• [What to do] Find where "Fix nonnegative $d,N$, let" appears in the records below, then return that line and every later line exactly, stopping only at the last line.

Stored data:

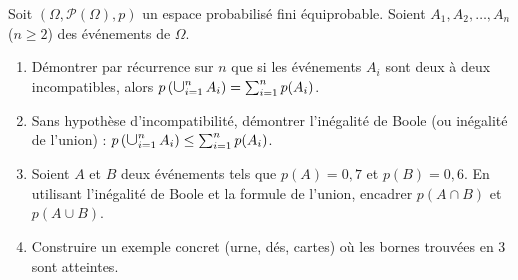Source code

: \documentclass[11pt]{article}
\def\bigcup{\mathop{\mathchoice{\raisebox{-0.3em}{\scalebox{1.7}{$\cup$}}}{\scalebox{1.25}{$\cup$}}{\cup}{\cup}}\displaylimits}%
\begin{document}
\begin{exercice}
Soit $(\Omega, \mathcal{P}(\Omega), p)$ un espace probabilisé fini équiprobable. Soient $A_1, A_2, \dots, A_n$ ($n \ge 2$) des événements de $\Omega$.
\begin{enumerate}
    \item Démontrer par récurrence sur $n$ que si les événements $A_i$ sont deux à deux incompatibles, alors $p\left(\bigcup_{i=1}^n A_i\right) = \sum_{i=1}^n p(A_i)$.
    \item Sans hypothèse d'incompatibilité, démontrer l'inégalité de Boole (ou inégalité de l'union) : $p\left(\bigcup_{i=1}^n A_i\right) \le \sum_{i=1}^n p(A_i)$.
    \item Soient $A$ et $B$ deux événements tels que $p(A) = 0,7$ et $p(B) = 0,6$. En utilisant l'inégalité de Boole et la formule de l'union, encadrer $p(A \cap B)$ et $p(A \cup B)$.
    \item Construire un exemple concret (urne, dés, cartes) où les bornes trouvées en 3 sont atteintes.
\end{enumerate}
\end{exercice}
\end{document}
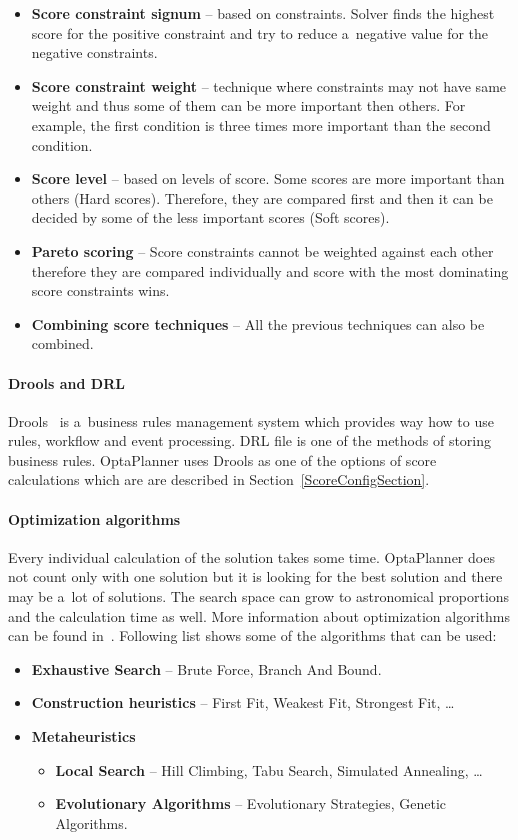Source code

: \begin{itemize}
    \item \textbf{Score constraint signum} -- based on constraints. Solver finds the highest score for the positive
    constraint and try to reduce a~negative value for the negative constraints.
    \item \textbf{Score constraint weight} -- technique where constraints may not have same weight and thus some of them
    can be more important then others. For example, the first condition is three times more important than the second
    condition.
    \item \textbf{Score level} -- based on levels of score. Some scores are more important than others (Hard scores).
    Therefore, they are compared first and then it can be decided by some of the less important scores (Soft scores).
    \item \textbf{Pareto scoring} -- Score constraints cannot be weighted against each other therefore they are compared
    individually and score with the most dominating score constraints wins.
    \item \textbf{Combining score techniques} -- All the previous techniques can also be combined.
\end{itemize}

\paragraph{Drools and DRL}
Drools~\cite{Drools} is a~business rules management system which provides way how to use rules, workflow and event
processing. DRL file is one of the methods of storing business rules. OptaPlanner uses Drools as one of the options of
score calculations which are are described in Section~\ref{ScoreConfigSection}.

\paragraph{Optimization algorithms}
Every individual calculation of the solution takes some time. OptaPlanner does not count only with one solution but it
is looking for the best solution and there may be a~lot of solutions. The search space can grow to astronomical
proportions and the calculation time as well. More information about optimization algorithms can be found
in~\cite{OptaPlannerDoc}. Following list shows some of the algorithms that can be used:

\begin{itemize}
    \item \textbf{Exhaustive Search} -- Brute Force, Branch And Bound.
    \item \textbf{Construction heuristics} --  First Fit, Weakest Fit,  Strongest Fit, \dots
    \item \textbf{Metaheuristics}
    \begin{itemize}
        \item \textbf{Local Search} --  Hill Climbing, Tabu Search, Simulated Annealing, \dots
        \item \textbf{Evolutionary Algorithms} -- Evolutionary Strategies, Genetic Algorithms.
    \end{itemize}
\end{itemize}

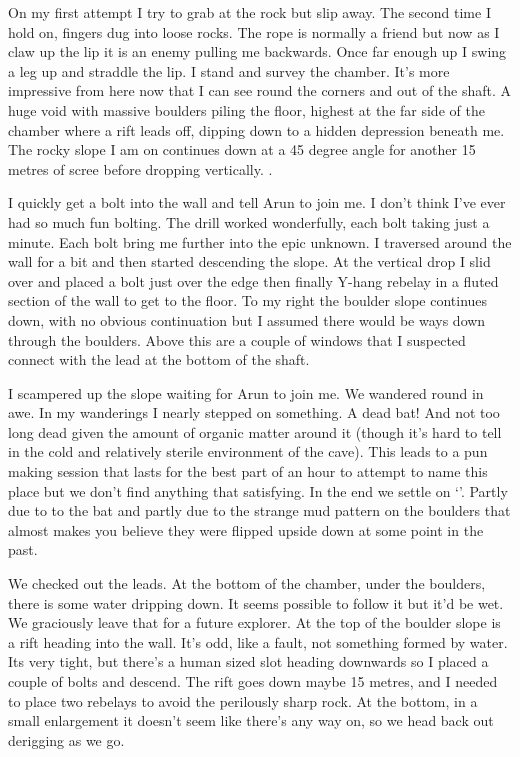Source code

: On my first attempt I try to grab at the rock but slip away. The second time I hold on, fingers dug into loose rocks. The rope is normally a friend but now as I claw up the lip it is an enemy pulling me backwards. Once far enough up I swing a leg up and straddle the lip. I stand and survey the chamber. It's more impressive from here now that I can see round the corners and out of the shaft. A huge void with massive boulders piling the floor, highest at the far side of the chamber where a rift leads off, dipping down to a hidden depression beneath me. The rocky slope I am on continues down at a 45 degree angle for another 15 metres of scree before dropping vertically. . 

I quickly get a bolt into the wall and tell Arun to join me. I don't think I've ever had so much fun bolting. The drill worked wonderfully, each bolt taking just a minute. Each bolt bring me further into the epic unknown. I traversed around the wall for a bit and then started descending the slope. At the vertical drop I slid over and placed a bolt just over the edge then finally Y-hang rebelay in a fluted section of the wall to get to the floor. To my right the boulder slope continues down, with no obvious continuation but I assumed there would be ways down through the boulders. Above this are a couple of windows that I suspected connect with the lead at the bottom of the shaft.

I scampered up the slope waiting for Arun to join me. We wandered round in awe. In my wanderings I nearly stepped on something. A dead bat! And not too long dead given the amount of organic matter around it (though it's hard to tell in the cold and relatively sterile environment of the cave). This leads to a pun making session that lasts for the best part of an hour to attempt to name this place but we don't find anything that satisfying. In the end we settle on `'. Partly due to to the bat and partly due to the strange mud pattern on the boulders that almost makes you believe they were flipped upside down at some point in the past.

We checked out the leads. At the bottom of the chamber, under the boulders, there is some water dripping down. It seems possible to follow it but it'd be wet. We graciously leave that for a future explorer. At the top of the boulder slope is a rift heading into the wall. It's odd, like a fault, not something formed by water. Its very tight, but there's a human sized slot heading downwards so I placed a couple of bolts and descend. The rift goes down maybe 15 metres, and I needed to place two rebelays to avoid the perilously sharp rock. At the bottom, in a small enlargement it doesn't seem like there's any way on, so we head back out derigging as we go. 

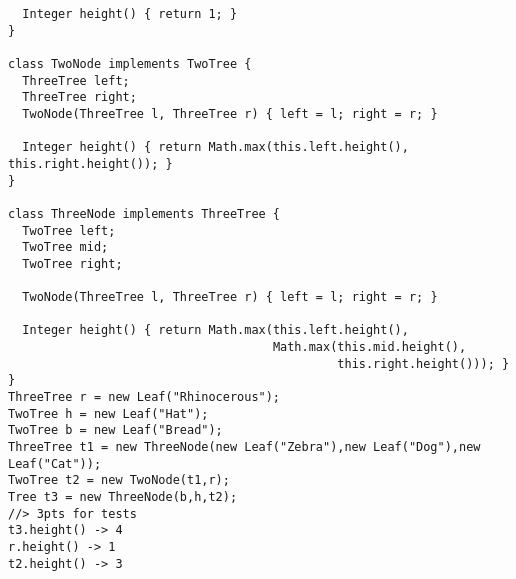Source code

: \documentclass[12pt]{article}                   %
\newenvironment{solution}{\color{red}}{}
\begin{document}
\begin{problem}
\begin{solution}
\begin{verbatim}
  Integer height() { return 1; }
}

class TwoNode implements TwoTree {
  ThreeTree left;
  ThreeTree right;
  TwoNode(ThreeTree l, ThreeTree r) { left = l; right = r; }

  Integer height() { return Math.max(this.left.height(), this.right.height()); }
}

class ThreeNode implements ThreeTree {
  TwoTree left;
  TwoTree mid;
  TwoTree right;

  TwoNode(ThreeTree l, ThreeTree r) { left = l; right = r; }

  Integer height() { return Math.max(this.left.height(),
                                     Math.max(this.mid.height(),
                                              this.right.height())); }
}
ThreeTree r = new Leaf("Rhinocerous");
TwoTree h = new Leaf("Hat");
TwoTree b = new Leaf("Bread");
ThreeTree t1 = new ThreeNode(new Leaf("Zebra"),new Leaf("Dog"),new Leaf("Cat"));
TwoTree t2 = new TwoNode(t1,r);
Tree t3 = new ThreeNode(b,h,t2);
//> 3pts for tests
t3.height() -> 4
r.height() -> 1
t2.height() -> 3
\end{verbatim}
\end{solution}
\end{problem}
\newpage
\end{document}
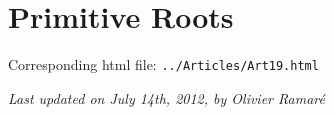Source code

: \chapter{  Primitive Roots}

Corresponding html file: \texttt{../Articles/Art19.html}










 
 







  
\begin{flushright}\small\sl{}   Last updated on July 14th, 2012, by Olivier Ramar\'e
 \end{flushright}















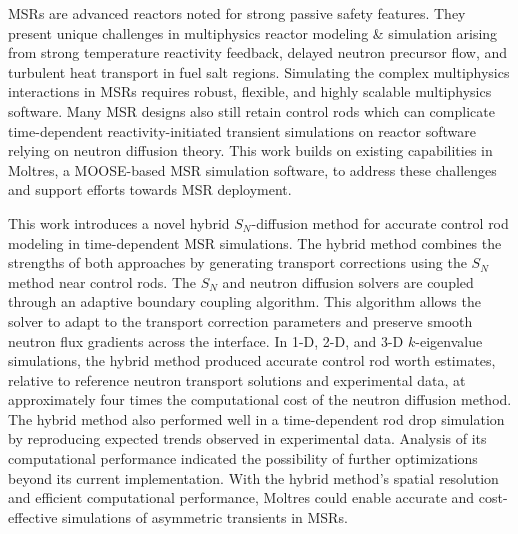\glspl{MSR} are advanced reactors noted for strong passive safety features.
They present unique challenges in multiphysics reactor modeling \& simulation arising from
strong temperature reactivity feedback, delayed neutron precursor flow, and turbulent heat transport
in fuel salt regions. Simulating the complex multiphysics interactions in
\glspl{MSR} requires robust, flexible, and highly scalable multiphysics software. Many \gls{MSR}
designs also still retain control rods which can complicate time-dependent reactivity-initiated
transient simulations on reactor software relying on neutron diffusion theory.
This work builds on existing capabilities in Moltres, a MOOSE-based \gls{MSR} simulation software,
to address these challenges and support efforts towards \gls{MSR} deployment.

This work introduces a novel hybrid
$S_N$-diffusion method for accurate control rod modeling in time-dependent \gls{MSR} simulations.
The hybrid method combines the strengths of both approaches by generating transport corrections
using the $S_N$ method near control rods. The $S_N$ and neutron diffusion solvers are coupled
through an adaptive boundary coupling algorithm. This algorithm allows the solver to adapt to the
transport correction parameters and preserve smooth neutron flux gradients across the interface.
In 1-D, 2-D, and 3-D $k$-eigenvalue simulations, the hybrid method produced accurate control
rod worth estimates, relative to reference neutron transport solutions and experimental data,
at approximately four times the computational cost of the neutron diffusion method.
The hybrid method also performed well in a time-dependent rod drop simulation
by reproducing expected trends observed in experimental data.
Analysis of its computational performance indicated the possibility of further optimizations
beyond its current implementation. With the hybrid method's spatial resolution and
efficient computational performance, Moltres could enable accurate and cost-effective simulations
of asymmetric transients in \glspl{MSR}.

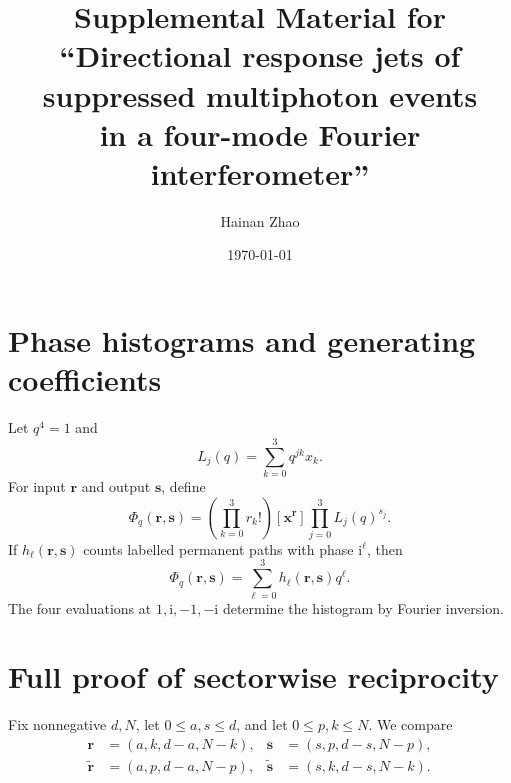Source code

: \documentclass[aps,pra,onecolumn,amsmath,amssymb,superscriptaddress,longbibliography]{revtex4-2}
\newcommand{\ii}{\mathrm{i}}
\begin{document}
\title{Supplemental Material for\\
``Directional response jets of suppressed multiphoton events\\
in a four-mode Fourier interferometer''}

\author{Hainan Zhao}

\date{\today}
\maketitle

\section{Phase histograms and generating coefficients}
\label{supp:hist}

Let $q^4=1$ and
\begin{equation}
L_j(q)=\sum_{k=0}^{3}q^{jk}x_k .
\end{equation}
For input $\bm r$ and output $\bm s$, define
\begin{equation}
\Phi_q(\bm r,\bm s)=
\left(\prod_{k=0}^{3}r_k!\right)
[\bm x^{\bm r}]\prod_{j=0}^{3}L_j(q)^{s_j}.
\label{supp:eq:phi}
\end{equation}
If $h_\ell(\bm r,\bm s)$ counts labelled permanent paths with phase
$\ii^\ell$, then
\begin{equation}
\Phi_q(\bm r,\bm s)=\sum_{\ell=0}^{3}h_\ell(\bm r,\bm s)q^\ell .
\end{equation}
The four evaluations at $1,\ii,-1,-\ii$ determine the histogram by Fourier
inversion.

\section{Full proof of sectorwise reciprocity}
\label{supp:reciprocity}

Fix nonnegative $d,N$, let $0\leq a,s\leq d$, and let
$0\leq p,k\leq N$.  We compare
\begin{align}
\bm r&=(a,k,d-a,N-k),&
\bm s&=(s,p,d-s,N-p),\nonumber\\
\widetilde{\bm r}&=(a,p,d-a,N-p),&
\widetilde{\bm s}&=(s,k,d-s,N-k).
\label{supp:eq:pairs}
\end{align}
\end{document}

• [Output for this task]
Fix nonnegative $d,N$, let $0\leq a,s\leq d$, and let
$0\leq p,k\leq N$.  We compare
\begin{align}
\bm r&=(a,k,d-a,N-k),&
\bm s&=(s,p,d-s,N-p),\nonumber\\
\widetilde{\bm r}&=(a,p,d-a,N-p),&
\widetilde{\bm s}&=(s,k,d-s,N-k).
\label{supp:eq:pairs}
\end{align}
\end{document}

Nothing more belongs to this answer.